*Problem description*:
Among the lines below, how many carry the string "datos"? Reply with a number and nothing else.

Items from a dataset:

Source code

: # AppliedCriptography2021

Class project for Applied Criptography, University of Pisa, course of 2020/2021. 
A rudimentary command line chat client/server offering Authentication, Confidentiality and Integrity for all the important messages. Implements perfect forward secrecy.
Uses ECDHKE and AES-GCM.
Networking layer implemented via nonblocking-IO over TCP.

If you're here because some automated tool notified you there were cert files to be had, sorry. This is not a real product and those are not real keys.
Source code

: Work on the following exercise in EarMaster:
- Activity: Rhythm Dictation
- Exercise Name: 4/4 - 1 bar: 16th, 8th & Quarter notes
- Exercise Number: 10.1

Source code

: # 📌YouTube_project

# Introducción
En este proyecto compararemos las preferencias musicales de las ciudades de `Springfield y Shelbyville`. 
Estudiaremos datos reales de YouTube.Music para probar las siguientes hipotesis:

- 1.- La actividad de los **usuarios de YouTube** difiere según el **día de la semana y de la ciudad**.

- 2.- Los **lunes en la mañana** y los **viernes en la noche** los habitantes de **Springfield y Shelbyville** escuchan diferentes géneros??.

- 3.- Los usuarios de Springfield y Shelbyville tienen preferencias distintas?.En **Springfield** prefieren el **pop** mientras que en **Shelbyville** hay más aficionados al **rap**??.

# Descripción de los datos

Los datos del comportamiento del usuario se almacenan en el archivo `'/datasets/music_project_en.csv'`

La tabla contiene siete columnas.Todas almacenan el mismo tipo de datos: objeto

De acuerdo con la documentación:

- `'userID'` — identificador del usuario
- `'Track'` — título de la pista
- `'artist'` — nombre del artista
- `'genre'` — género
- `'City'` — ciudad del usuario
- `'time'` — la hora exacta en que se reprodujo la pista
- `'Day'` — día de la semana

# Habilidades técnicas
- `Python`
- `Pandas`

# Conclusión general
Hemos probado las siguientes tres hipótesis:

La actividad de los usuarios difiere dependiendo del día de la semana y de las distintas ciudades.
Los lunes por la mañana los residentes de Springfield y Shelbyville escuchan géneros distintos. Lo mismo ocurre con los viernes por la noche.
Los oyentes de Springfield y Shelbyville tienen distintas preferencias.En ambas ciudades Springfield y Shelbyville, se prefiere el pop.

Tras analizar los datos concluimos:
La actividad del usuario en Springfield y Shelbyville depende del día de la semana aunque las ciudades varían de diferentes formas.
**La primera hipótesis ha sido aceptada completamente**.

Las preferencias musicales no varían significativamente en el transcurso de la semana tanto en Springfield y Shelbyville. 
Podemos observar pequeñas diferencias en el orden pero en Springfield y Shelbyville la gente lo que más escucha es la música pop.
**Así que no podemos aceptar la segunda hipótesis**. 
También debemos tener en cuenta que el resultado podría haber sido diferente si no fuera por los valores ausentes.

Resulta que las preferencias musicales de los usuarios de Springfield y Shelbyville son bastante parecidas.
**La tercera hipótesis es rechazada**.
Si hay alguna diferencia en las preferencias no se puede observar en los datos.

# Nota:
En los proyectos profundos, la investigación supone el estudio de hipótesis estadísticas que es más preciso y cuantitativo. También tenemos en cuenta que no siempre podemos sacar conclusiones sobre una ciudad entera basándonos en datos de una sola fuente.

*Answer space*:
7